**Problem to solve**
Of all the entries below, retype only the lines from the one with "me2 奖项。这是一个 kle" through the one with "我们先来看看这个。我只提取了", exactly as they appear.

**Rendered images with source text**
-*-

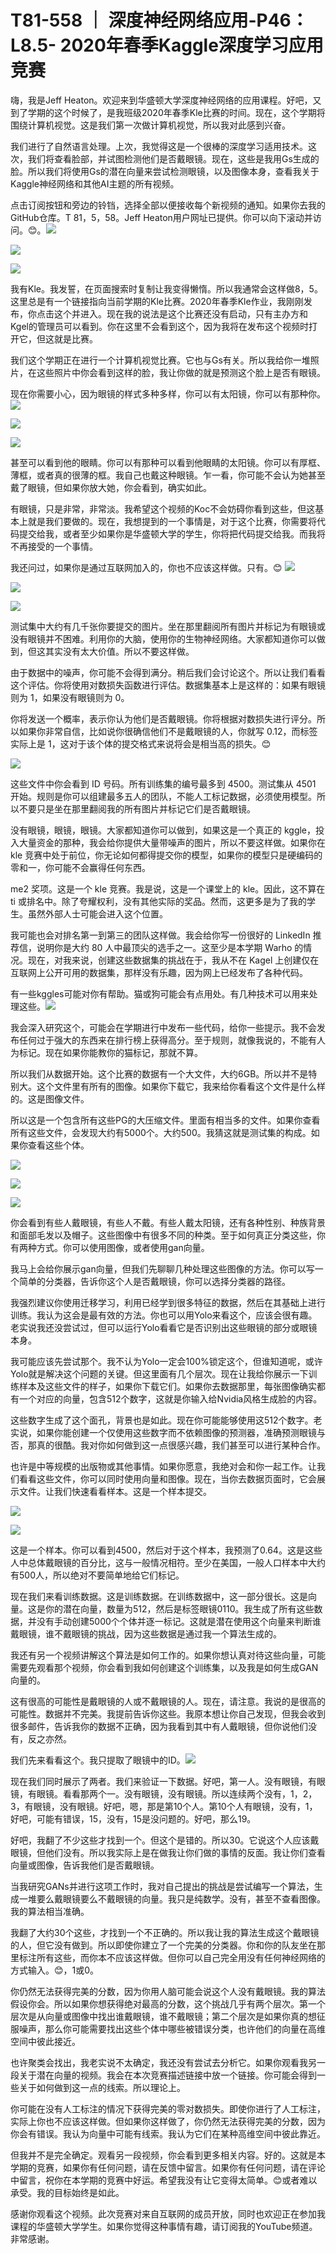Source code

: # T81-558 ｜ 深度神经网络应用-P46：L8.5- 2020年春季Kaggle深度学习应用竞赛 

嗨，我是Jeff Heaton。欢迎来到华盛顿大学深度神经网络的应用课程。好吧，又到了学期的这个时候了，是我班级2020年春季Kle比赛的时间。现在，这个学期将围绕计算机视觉。这是我们第一次做计算机视觉，所以我对此感到兴奋。

我们进行了自然语言处理。上次，我觉得这是一个很棒的深度学习适用技术。这次，我们将查看脸部，并试图检测他们是否戴眼镜。现在，这些是我用Gs生成的脸。所以我们将使用Gs的潜在向量来尝试检测眼镜，以及图像本身，查看我关于Kaggle神经网络和其他AI主题的所有视频。

点击订阅按钮和旁边的铃铛，选择全部以便接收每个新视频的通知。如果你去我的GitHub仓库。T 81，5，58。Jeff Heaton用户网址已提供。你可以向下滚动并访问。😊。![](img/c86fcbcc05423ffdaef7f9ffa84b9b4f_1.png)

![](img/c86fcbcc05423ffdaef7f9ffa84b9b4f_2.png)

![](img/c86fcbcc05423ffdaef7f9ffa84b9b4f_3.png)

我有Kle。我发誓，在页面搜索时复制让我变得懒惰。所以我通常会这样做8，5。这里总是有一个链接指向当前学期的Kle比赛。2020年春季Kle作业，我刚刚发布，你点击这个并进入。现在我的说法是这个比赛还没有启动，只有主办方和Kgel的管理员可以看到。你在这里不会看到这个，因为我将在发布这个视频时打开它，但这就是比赛。

我们这个学期正在进行一个计算机视觉比赛。它也与Gs有关。所以我给你一堆照片，在这些照片中你会看到这样的脸，我让你做的就是预测这个脸上是否有眼镜。

现在你需要小心，因为眼镜的样式多种多样，你可以有太阳镜，你可以有那种你。![](img/c86fcbcc05423ffdaef7f9ffa84b9b4f_5.png)

![](img/c86fcbcc05423ffdaef7f9ffa84b9b4f_6.png)

![](img/c86fcbcc05423ffdaef7f9ffa84b9b4f_7.png)

甚至可以看到他的眼睛。你可以有那种可以看到他眼睛的太阳镜。你可以有厚框、薄框，或者真的很薄的框。我自己也戴这种眼镜。乍一看，你可能不会认为她甚至戴了眼镜，但如果你放大她，你会看到，确实如此。

有眼镜，只是非常，非常淡。我希望这个视频的Koc不会妨碍你看到这些，但这基本上就是我们要做的。现在，我想提到的一个事情是，对于这个比赛，你需要将代码提交给我，或者至少如果你是华盛顿大学的学生，你将把代码提交给我。而我将不再接受的一个事情。

我还问过，如果你是通过互联网加入的，你也不应该这样做。只有。😊 ![](img/c86fcbcc05423ffdaef7f9ffa84b9b4f_9.png)

![](img/c86fcbcc05423ffdaef7f9ffa84b9b4f_10.png)

![](img/c86fcbcc05423ffdaef7f9ffa84b9b4f_11.png)

测试集中大约有几千张你要提交的图片。坐在那里翻阅所有图片并标记为有眼镜或没有眼镜并不困难。利用你的大脑，使用你的生物神经网络。大家都知道你可以做到，但这其实没有太大价值。所以不要这样做。

由于数据中的噪声，你可能不会得到满分。稍后我们会讨论这个。所以让我们看看这个评估。你将使用对数损失函数进行评估。数据集基本上是这样的：如果有眼镜则为 1，如果没有眼镜则为 0。

你将发送一个概率，表示你认为他们是否戴眼镜。你将根据对数损失进行评分。所以如果你非常自信，比如说你很确信他们不是戴眼镜的人，你就写 0.12，而标签实际上是 1，这对于该个体的提交格式来说将会是相当高的损失。😊

![](img/c86fcbcc05423ffdaef7f9ffa84b9b4f_13.png)

这些文件中你会看到 ID 号码。所有训练集的编号最多到 4500。测试集从 4501 开始。规则是你可以组建最多五人的团队，不能人工标记数据，必须使用模型。所以不要只是坐在那里翻阅我的所有图片并标记它们是否戴眼镜。

没有眼镜，眼镜，眼镜。大家都知道你可以做到，如果这是一个真正的 kggle，投入大量资金的那种，我会给你提供大量带噪声的图片，所以不要这样做。如果你在 kle 竞赛中处于前位，你无论如何都得提交你的模型，如果你的模型只是硬编码的零和一，你可能不会赢得任何东西。

me2 奖项。这是一个 kle 竞赛。我是说，这是一个课堂上的 kle。因此，这不算在 ti 或排名中。除了夸耀权利，没有其他实际的奖品。然而，这更多是为了我的学生。虽然外部人士可能会进入这个位置。

我可能也会对排名第一到第三的团队这样做。我会给你写一份很好的 LinkedIn 推荐信，说明你是大约 80 人中最顶尖的选手之一。这至少是本学期 Warho 的情况。现在，对我来说，创建这些数据集的挑战在于，我从不在 Kagel 上创建仅在互联网上公开可用的数据集，那样没有乐趣，因为网上已经发布了各种代码。

有一些kggles可能对你有帮助。猫或狗可能会有点用处。有几种技术可以用来处理这些。![](img/c86fcbcc05423ffdaef7f9ffa84b9b4f_15.png)

我会深入研究这个，可能会在学期进行中发布一些代码，给你一些提示。我不会发布任何过于强大的东西来在排行榜上获得高分。至于规则，就像我说的，不能有人为标记。现在如果你能教你的猫标记，那就不算。

所以我们从数据开始。这个比赛的数据有一个大文件，大约6GB。所以并不是特别大。这个文件里有所有的图像。如果你下载它，我来给你看看这个文件是什么样的。这是图像文件。

所以这是一个包含所有这些PG的大压缩文件。里面有相当多的文件。如果你查看所有这些文件，会发现大约有5000个。大约500。我猜这就是测试集的构成。如果你查看这些个体。

![](img/c86fcbcc05423ffdaef7f9ffa84b9b4f_17.png)

![](img/c86fcbcc05423ffdaef7f9ffa84b9b4f_18.png)

![](img/c86fcbcc05423ffdaef7f9ffa84b9b4f_19.png)

你会看到有些人戴眼镜，有些人不戴。有些人戴太阳镜，还有各种性别、种族背景和面部毛发以及帽子。这些图像中有很多不同的种类。至于如何真正分类这些，你有两种方式。你可以使用图像，或者使用gan向量。

我马上会给你展示gan向量，但我们先聊聊几种处理这些图像的方法。你可以写一个简单的分类器，告诉你这个人是否戴眼镜，你可以选择分类器的路径。

我强烈建议你使用迁移学习，利用已经学到很多特征的数据，然后在其基础上进行训练。我认为这会是最有效的方法。你也可以用Yolo来看这个，应该会很有趣。老实说我还没尝试过，但可以运行Yolo看看它是否识别出这些眼镜的部分或眼镜本身。

我可能应该先尝试那个。我不认为Yolo一定会100%锁定这个，但谁知道呢，或许Yolo就是解决这个问题的关键。但这里面有几个层次。现在让我给你展示一下训练样本及这些文件的样子，如果你下载它们。如果你去数据那里，每张图像确实都有一个对应的向量，包含512个数字，这就是你输入给Nvidia风格生成脸的内容。

这些数字生成了这个面孔，背景也是如此。现在你可能能够使用这512个数字。老实说，如果你能创建一个仅使用这些数字而不依赖图像的预测器，准确预测眼镜与否，那真的很酷。我对你如何做到这一点很感兴趣，我们甚至可以进行某种合作。

也许是中等规模的出版物或其他事情。如果你愿意，我绝对会和你一起工作。让我们看看这些文件，你可以同时使用向量和图像。现在，当你去数据页面时，它会展示文件。让我们快速看看样本。这是一个样本提交。

![](img/c86fcbcc05423ffdaef7f9ffa84b9b4f_21.png)

![](img/c86fcbcc05423ffdaef7f9ffa84b9b4f_22.png)

这是一个样本。你可以看到4500，然后对于这个样本，我预测了0.64。这是这些人中总体戴眼镜的百分比，这与一般情况相符。至少在美国，一般人口样本中大约有500人，所以绝对不要简单地给它们标记。

现在我们来看训练数据。这是训练数据。在训练数据中，这一部分很长。这是向量。这是你的潜在向量，数量为512，然后是标签眼镜0110。我生成了所有这些数据，并没有手动创建5000个个体并逐一标记。这就是潜在使用这个向量来判断谁戴眼镜，谁不戴眼镜的挑战，因为这些数据是通过我一个算法生成的。

我还有另一个视频讲解这个算法是如何工作的。如果你想认真对待这些向量，可能需要先观看那个视频，你会看到我如何创建这个训练集，以及我是如何生成GAN向量的。

这有很高的可能性是戴眼镜的人或不戴眼镜的人。现在，请注意。我说的是很高的可能性。数据并不完美。我提前告诉你这些。我原本想让你自己发现，但我会收到很多邮件，告诉我你的数据不正确，因为我看到其中有人戴眼镜，但你说他们没有，反之亦然。

我们先来看看这个。我只提取了眼镜中的ID。![](img/c86fcbcc05423ffdaef7f9ffa84b9b4f_24.png)

现在我们同时展示了两者。我们来验证一下数据。好吧，第一人。没有眼镜，有眼镜，有眼镜。看看那两个一。没有眼镜，没有眼镜。所以连续两个没有，1，2，3，有眼镜，没有眼镜。好吧，嗯，那是第10个人。第10个人有眼镜，没有，1，好吧，可能有错误，15，没有，15是没问题的。好吧，那么19。

好吧，我翻了不少这些才找到一个。但这个是错的。所以30。它说这个人应该戴眼镜，但他们没有。所以我实际上是在做我让你们做的事情的反面。我让你们查看向量或图像，告诉我他们是否戴眼镜。

当我研究GANs并进行这项工作时，我对自己提出的挑战是尝试编写一个算法，生成一堆要么戴眼镜要么不戴眼镜的向量。我只是纯数学。没有，甚至不查看图像。我的算法相当准确。

我翻了大约30个这些，才找到一个不正确的。所以我让我的算法生成这个戴眼镜的人，但它没有做到。所以即使你建立了一个完美的分类器。你和你的队友坐在那里标注所有这些，而你本不应该这样做。但你可以自己完全用没有任何神经网络的方式输入。😊，1或0。

你仍然无法获得完美的分数，因为你用人脑可能会说这个人没有戴眼镜。我的算法假设你会。所以如果你想获得绝对最高的分数，这个挑战几乎有两个层次。第一个层次是从向量或图像中找出谁戴眼镜，谁不戴眼镜；第二个层次是如果你真的想征服噪声，那么你可能需要找出这些个体中哪些被错误分类，也许他们的向量在高维空间中彼此接近。

也许聚类会找出，我老实说不太确定，我还没有尝试去分析它。如果你观看我另一段关于潜在向量的视频。我会在本次竞赛描述链接中放一个链接。你可能会得到一些关于如何做到这一点的线索。所以理论上。

你可能在没有人工标注的情况下获得完美的零对数损失。即使你进行了人工标注，实际上你也不应该这样做。但如果你这样做了，你仍然无法获得完美的分数，因为你会有错误。我认为向量中可能有线索。我认为它们在某种高维空间中彼此靠近。

但我并不是完全确定。观看另一段视频，你会看到更多相关内容。好的。这就是本学期的竞赛，如果你有任何问题，请在反馈中留言。如果你有任何问题，请在评论中留言，祝你在本学期的竞赛中好运。希望我没有让它变得太简单。😊或者难以承受。我的目标始终是如此。

感谢你观看这个视频。此次竞赛对来自互联网的成员开放，同时也欢迎正在参加我课程的华盛顿大学学生。如果你觉得这种事情有趣，请订阅我的YouTube频道。非常感谢。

-*-

**Solution to the problem**
me2 奖项。这是一个 kle 竞赛。我是说，这是一个课堂上的 kle。因此，这不算在 ti 或排名中。除了夸耀权利，没有其他实际的奖品。然而，这更多是为了我的学生。虽然外部人士可能会进入这个位置。

我可能也会对排名第一到第三的团队这样做。我会给你写一份很好的 LinkedIn 推荐信，说明你是大约 80 人中最顶尖的选手之一。这至少是本学期 Warho 的情况。现在，对我来说，创建这些数据集的挑战在于，我从不在 Kagel 上创建仅在互联网上公开可用的数据集，那样没有乐趣，因为网上已经发布了各种代码。

有一些kggles可能对你有帮助。猫或狗可能会有点用处。有几种技术可以用来处理这些。![](img/c86fcbcc05423ffdaef7f9ffa84b9b4f_15.png)

我会深入研究这个，可能会在学期进行中发布一些代码，给你一些提示。我不会发布任何过于强大的东西来在排行榜上获得高分。至于规则，就像我说的，不能有人为标记。现在如果你能教你的猫标记，那就不算。

所以我们从数据开始。这个比赛的数据有一个大文件，大约6GB。所以并不是特别大。这个文件里有所有的图像。如果你下载它，我来给你看看这个文件是什么样的。这是图像文件。

所以这是一个包含所有这些PG的大压缩文件。里面有相当多的文件。如果你查看所有这些文件，会发现大约有5000个。大约500。我猜这就是测试集的构成。如果你查看这些个体。

![](img/c86fcbcc05423ffdaef7f9ffa84b9b4f_17.png)

![](img/c86fcbcc05423ffdaef7f9ffa84b9b4f_18.png)

![](img/c86fcbcc05423ffdaef7f9ffa84b9b4f_19.png)

你会看到有些人戴眼镜，有些人不戴。有些人戴太阳镜，还有各种性别、种族背景和面部毛发以及帽子。这些图像中有很多不同的种类。至于如何真正分类这些，你有两种方式。你可以使用图像，或者使用gan向量。

我马上会给你展示gan向量，但我们先聊聊几种处理这些图像的方法。你可以写一个简单的分类器，告诉你这个人是否戴眼镜，你可以选择分类器的路径。

我强烈建议你使用迁移学习，利用已经学到很多特征的数据，然后在其基础上进行训练。我认为这会是最有效的方法。你也可以用Yolo来看这个，应该会很有趣。老实说我还没尝试过，但可以运行Yolo看看它是否识别出这些眼镜的部分或眼镜本身。

我可能应该先尝试那个。我不认为Yolo一定会100%锁定这个，但谁知道呢，或许Yolo就是解决这个问题的关键。但这里面有几个层次。现在让我给你展示一下训练样本及这些文件的样子，如果你下载它们。如果你去数据那里，每张图像确实都有一个对应的向量，包含512个数字，这就是你输入给Nvidia风格生成脸的内容。

这些数字生成了这个面孔，背景也是如此。现在你可能能够使用这512个数字。老实说，如果你能创建一个仅使用这些数字而不依赖图像的预测器，准确预测眼镜与否，那真的很酷。我对你如何做到这一点很感兴趣，我们甚至可以进行某种合作。

也许是中等规模的出版物或其他事情。如果你愿意，我绝对会和你一起工作。让我们看看这些文件，你可以同时使用向量和图像。现在，当你去数据页面时，它会展示文件。让我们快速看看样本。这是一个样本提交。

![](img/c86fcbcc05423ffdaef7f9ffa84b9b4f_21.png)

![](img/c86fcbcc05423ffdaef7f9ffa84b9b4f_22.png)

这是一个样本。你可以看到4500，然后对于这个样本，我预测了0.64。这是这些人中总体戴眼镜的百分比，这与一般情况相符。至少在美国，一般人口样本中大约有500人，所以绝对不要简单地给它们标记。

现在我们来看训练数据。这是训练数据。在训练数据中，这一部分很长。这是向量。这是你的潜在向量，数量为512，然后是标签眼镜0110。我生成了所有这些数据，并没有手动创建5000个个体并逐一标记。这就是潜在使用这个向量来判断谁戴眼镜，谁不戴眼镜的挑战，因为这些数据是通过我一个算法生成的。

我还有另一个视频讲解这个算法是如何工作的。如果你想认真对待这些向量，可能需要先观看那个视频，你会看到我如何创建这个训练集，以及我是如何生成GAN向量的。

这有很高的可能性是戴眼镜的人或不戴眼镜的人。现在，请注意。我说的是很高的可能性。数据并不完美。我提前告诉你这些。我原本想让你自己发现，但我会收到很多邮件，告诉我你的数据不正确，因为我看到其中有人戴眼镜，但你说他们没有，反之亦然。

我们先来看看这个。我只提取了眼镜中的ID。![](img/c86fcbcc05423ffdaef7f9ffa84b9b4f_24.png)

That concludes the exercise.